L'erreur que j'avais faite était simple : j'avais 32 ans, je voulais vraiment trop acheter une société, je m'étais auto-convaincu que l'affaire était pour moi, que j'allais pouvoir m'épanouir en la passant de 35 à 300 magasins et 300M€ de CA !
Avec mon associé nous avions donc racheté la chaîne fin 1995, sommes arrivés concrètement au management début 1996...et dès la fin 1997 nous prenions la décision d'en confier les rênes à un DG compétent et "adéquat", et nous repartir sur de nouvelles aventures. Entre temps, nous avons ouvert ou rénové une bonne douzaine de magasins ainsi que tester quelques concepts (création notamment d'une enseigne distincte "Cerise & Potiron", pour le centre ville, bien connue aujourd'hui sur Lyon et les environs) et quelques tactiques commerciales.
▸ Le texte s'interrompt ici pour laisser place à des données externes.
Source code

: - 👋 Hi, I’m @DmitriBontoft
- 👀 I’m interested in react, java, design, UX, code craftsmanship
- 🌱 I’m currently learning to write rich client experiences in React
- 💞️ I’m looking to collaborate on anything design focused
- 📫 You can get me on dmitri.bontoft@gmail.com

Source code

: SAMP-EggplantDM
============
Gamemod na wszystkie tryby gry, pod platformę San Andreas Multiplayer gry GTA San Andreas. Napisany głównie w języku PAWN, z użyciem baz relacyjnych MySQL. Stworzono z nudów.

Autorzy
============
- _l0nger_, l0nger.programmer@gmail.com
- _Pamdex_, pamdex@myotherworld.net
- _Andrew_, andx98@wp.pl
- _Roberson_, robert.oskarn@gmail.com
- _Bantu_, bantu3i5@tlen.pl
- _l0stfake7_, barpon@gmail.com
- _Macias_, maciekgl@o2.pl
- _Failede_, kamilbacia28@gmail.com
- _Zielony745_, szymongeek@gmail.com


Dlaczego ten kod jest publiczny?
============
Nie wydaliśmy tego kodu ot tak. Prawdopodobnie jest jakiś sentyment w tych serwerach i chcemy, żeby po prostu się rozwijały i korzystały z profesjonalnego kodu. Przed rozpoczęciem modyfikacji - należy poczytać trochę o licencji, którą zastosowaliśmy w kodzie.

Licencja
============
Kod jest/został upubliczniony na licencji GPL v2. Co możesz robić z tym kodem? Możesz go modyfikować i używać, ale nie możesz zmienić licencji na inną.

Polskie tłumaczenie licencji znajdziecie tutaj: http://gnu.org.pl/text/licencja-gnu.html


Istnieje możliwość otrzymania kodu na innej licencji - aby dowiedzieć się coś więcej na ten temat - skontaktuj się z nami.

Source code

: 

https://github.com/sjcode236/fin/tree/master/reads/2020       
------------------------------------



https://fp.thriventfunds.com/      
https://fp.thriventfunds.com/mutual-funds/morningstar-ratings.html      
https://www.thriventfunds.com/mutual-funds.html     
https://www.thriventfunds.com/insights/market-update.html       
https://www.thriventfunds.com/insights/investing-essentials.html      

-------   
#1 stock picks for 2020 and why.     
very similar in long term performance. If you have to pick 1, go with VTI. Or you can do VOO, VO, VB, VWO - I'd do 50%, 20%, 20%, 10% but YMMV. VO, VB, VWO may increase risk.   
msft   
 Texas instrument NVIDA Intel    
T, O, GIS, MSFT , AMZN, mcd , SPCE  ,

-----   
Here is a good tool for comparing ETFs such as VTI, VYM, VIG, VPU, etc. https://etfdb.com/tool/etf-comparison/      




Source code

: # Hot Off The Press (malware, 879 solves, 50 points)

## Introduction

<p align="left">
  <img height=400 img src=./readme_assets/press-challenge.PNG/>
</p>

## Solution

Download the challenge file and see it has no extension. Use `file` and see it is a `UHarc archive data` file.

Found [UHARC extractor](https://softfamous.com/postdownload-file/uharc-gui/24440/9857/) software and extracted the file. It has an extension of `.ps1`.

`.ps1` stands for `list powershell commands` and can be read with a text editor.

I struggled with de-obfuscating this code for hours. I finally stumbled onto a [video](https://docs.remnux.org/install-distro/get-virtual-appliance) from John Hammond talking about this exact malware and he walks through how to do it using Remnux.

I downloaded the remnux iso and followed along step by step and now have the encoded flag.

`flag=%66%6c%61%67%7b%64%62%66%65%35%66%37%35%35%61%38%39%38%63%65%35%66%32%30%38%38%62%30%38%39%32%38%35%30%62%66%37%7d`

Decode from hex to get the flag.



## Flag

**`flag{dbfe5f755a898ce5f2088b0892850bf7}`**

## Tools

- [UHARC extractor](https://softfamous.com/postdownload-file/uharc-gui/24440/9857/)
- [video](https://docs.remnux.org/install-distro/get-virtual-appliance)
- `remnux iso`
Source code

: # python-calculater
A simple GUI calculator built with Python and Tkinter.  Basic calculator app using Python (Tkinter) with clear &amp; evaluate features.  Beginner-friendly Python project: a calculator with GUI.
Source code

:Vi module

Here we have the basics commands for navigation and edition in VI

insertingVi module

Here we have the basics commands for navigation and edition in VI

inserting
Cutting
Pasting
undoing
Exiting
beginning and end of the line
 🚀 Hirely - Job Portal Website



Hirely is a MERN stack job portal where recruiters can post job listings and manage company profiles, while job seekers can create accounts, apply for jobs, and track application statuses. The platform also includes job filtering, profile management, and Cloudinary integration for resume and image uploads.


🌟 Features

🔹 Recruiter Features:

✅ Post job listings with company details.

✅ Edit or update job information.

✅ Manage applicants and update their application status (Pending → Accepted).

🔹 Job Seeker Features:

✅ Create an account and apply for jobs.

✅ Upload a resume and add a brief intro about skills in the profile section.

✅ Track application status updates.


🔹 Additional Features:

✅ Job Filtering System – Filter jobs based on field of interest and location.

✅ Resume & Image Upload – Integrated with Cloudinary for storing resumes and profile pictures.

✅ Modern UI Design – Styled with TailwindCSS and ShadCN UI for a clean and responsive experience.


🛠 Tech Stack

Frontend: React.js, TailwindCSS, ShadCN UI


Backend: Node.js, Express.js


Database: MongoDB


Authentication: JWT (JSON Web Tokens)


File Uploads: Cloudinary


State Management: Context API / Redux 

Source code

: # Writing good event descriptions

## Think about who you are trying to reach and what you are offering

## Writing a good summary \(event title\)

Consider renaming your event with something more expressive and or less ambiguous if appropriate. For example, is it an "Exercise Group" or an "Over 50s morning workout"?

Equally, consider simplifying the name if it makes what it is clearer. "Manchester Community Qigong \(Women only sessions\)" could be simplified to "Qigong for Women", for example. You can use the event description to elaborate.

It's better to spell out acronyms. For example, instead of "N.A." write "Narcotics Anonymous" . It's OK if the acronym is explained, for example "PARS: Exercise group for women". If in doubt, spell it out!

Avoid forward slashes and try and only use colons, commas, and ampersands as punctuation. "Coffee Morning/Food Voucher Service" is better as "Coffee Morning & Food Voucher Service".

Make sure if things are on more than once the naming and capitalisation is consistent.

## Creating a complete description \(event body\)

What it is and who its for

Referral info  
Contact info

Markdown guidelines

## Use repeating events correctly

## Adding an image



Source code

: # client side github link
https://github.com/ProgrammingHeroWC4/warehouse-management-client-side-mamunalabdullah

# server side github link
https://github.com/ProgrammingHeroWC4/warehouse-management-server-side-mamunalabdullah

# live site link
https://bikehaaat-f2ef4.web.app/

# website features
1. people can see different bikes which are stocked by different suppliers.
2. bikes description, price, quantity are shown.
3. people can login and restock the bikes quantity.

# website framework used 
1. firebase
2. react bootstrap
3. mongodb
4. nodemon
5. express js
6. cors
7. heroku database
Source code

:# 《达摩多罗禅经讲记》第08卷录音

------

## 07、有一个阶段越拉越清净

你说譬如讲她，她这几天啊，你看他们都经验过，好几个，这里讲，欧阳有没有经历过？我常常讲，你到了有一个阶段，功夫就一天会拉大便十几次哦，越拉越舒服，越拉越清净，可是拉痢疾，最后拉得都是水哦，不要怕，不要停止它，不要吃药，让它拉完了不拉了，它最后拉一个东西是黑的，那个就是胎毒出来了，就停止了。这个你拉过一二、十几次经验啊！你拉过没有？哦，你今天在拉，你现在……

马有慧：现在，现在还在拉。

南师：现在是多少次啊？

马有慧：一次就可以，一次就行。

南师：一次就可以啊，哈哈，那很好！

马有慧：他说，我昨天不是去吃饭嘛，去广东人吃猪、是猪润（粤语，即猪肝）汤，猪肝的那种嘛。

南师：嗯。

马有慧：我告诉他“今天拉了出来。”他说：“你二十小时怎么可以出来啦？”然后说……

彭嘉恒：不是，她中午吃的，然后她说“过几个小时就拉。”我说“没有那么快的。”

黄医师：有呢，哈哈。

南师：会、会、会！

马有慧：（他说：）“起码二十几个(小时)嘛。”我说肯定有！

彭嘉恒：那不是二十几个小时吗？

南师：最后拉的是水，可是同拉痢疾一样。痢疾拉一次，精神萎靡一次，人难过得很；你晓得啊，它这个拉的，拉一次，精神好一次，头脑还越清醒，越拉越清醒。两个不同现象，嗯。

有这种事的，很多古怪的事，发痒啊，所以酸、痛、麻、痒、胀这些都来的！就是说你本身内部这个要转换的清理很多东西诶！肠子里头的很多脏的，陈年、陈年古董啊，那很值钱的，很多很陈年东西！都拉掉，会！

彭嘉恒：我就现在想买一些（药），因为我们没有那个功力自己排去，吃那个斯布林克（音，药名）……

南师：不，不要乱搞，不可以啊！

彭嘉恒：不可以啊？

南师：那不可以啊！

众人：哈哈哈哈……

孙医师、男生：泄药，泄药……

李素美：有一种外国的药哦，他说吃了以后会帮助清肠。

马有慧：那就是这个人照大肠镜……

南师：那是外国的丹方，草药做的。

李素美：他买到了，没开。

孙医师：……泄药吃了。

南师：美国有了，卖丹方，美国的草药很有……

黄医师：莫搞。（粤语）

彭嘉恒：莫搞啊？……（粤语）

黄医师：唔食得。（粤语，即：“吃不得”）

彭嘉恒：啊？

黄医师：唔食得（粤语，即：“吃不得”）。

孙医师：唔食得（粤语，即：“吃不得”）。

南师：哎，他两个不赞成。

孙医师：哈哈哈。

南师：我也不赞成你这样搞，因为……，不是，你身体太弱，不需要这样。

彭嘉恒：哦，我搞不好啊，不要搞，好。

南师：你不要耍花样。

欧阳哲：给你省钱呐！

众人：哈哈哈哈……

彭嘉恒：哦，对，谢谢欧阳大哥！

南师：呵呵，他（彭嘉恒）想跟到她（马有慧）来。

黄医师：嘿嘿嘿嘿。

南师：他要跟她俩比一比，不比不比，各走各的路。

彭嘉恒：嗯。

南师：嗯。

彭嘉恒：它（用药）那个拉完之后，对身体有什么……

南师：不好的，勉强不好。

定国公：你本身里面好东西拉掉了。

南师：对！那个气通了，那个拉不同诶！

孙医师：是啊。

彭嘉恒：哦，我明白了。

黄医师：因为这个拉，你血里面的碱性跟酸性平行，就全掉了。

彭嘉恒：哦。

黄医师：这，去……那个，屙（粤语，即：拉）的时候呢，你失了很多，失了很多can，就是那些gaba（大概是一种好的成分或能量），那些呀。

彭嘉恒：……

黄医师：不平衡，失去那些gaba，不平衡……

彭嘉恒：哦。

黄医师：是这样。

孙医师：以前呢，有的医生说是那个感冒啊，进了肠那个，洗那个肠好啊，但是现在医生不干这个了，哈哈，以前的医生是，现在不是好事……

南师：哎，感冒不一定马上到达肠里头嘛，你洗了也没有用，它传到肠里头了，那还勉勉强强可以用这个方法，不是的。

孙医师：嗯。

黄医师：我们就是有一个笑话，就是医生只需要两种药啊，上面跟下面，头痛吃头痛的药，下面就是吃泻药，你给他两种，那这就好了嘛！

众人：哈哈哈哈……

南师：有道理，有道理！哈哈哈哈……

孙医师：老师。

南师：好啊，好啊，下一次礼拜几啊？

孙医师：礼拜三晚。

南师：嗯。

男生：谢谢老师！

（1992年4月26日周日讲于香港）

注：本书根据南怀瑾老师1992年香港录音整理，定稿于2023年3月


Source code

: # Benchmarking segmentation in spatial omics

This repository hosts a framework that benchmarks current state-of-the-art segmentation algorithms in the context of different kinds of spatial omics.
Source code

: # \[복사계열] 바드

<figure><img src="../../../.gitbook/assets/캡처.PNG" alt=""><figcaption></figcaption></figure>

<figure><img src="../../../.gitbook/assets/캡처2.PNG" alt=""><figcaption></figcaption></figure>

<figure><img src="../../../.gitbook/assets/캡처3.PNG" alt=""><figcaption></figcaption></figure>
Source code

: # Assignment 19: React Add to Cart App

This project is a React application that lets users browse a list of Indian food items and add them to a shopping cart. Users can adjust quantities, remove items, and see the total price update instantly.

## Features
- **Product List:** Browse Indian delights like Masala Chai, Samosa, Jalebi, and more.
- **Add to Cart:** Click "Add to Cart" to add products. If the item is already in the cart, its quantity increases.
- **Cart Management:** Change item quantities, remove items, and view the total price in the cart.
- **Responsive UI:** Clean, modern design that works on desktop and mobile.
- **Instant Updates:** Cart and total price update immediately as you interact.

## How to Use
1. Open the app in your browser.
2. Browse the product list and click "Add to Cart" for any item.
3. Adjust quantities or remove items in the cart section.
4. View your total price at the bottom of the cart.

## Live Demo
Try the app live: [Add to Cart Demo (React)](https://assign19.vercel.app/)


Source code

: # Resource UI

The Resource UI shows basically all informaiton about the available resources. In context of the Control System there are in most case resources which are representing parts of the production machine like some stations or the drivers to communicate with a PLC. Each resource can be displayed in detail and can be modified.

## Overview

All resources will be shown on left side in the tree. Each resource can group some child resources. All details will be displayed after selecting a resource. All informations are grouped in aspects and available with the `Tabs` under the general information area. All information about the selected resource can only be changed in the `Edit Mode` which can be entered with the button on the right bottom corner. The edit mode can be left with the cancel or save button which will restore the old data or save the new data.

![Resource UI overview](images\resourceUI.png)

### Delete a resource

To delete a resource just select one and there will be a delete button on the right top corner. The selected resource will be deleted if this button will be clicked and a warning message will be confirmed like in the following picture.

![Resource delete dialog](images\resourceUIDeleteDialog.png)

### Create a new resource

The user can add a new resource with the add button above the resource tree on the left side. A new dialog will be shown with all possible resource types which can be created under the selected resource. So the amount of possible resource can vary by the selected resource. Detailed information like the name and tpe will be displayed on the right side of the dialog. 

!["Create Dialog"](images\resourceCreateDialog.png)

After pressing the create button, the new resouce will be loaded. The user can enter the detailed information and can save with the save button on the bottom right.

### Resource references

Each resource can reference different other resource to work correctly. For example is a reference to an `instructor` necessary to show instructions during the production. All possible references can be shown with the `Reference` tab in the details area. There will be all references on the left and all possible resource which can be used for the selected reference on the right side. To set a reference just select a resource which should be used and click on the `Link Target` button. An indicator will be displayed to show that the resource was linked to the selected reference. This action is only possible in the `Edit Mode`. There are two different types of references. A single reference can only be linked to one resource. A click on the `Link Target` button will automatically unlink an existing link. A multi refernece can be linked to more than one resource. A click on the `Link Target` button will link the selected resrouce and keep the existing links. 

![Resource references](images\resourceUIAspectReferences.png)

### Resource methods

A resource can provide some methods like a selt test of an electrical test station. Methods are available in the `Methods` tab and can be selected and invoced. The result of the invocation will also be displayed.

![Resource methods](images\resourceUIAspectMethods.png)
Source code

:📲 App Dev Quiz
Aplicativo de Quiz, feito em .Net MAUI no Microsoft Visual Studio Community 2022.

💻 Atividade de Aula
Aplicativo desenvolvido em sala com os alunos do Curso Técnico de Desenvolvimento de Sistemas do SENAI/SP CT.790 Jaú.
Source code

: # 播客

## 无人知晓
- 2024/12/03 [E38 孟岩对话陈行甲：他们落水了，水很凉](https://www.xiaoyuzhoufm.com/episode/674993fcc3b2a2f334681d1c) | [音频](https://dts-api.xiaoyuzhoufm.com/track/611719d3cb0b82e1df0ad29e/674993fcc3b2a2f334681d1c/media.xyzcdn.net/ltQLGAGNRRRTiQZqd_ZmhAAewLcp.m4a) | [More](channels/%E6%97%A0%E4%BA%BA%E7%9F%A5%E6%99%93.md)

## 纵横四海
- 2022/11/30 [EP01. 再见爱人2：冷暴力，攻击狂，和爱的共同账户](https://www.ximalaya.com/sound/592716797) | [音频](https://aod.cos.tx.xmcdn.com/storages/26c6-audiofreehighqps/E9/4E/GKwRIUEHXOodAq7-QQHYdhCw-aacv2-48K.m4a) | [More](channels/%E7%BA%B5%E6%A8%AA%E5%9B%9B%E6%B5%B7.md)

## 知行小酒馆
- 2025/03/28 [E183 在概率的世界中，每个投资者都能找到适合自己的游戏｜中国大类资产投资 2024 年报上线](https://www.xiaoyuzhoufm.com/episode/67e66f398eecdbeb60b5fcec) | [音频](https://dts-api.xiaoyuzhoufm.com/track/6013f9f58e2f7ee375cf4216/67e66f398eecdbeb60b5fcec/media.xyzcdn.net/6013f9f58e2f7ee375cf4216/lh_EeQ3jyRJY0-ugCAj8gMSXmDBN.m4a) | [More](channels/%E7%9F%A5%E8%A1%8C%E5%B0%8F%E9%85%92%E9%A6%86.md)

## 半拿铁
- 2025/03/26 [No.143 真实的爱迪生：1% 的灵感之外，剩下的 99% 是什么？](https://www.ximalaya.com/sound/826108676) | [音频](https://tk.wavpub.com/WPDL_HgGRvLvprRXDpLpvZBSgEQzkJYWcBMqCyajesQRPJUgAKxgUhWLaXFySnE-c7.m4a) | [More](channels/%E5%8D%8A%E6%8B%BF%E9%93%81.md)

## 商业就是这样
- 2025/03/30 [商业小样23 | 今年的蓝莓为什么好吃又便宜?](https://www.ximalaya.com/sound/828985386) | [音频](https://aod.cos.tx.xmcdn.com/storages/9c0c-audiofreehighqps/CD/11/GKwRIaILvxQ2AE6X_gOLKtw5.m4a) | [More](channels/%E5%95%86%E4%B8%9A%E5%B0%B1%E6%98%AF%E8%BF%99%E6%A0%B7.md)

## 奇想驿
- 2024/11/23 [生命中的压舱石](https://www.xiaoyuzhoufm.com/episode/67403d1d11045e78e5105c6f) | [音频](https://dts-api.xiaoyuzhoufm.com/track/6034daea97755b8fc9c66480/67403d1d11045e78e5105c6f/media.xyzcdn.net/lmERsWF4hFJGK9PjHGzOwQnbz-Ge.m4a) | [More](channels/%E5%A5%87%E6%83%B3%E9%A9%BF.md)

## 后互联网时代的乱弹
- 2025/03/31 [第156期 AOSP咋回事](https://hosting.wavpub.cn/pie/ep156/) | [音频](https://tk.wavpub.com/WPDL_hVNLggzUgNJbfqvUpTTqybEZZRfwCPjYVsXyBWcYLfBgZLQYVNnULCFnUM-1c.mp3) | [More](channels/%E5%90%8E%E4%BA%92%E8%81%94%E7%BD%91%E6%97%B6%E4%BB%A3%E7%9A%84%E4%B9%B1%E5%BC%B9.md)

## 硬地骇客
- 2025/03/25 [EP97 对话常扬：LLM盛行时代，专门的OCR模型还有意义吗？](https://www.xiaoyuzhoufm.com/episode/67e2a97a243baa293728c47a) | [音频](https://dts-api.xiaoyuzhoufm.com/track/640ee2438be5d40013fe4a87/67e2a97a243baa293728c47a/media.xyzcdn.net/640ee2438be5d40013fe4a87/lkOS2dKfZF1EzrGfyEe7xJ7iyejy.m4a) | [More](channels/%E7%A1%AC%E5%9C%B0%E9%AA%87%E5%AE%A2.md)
Le DG mis en place était notre acheteur de Fruits & Légumes, donc déja dans la boutique et maîtrisant un des aspects essentiels du métier. Il fit du très bon boulot, nous racheta les parts en 1999 (sans que nous perdions réellement d'argent), et depuis en a fait une petite pépite : une trentaine de magasins aussi maintenant, mais d'une taille moyenne supérieure à avant, plus regroupés géographiquement ce qui en facilite le contrôle, un concept "Cerise & Potiron" que notre acquéreur a très largement revu et amélioré (finalement, il ne reste que le nom de commun !), et au final une belle petite chaîne de distribution locale, très rentable. Bravo à lui, c'est un bon et il était fait pour ça, nous non.
Avec du recul, cette 1ere expérience entrepreneuriale (si je ne compte pas les expériences durant HEC où j'ai quand même crée une autre société et pris du capital dans une autre), si elle ne fut pas bénéfique financièrement, fut extraordinairement bénéfique humainement pour la suite par les leçons que j'en ai tirées :
- Des erreurs, on en fait tous, sauf ceux qui ne font rien et qui n'entreprennent pas ! Faire des erreurs est même normal, c'est le pendant logique d'entreprendre. Mais il est tout aussi important de les reconnaître et de les rectifier, ce le plus vite possible. Le bon entrepreneur est celui qui sait ne pas s'enliser, s'adapter, bifurquer. De l'honnêteté intellectuelle et du pragmastisme sont indispensable. Ainsi, les entrepreneurs qui ont toujours raison sur tout, qui ne se remettent jamais en question, ni eux ni leur modèle, se plantent toujours, tôt ou tard.
- Après "l'erreur" Provifruits, j'ai bien rebondis, et ai donc acquis une belle confiance en moi et fondamentalement dans ma capacité à reconnaître humblement les erreurs et rebondir : je sais, car je l'ai vécu, qu'une erreur de trajectoire n'est pas un problème en soi si on garde sa lucidité et sa flamme. Aussi, je n'ai ainsi eu strictement aucun mal à annoncer à mes actionnaires d'Inspirational Stores fin 2008 (donc très vite, on a levé 10M€ fin septembre 2008 !) qu'on avait fait une erreur et qu'il fallait qu'on bifurque vite, et là aussi grand bien nous a pris ! Beaucoup d'entrepreneurs s'enferment et se condamnent en refusant de voir qu'ils font fausse route, car ils ne veulent pas reconnaître l'échec et, pour tout dire, en ont peur. Or, tant qu'on avance et qu'on rectifie, une erreur n'est pas vraiment un échec. Le seul vrai échec, c'est de persister dans l'erreur en n'en prenant pas la mesure. Et combien d'entrepreneurs commettent justement cette erreur fondamentale, par ego, ou par peur de l'échec...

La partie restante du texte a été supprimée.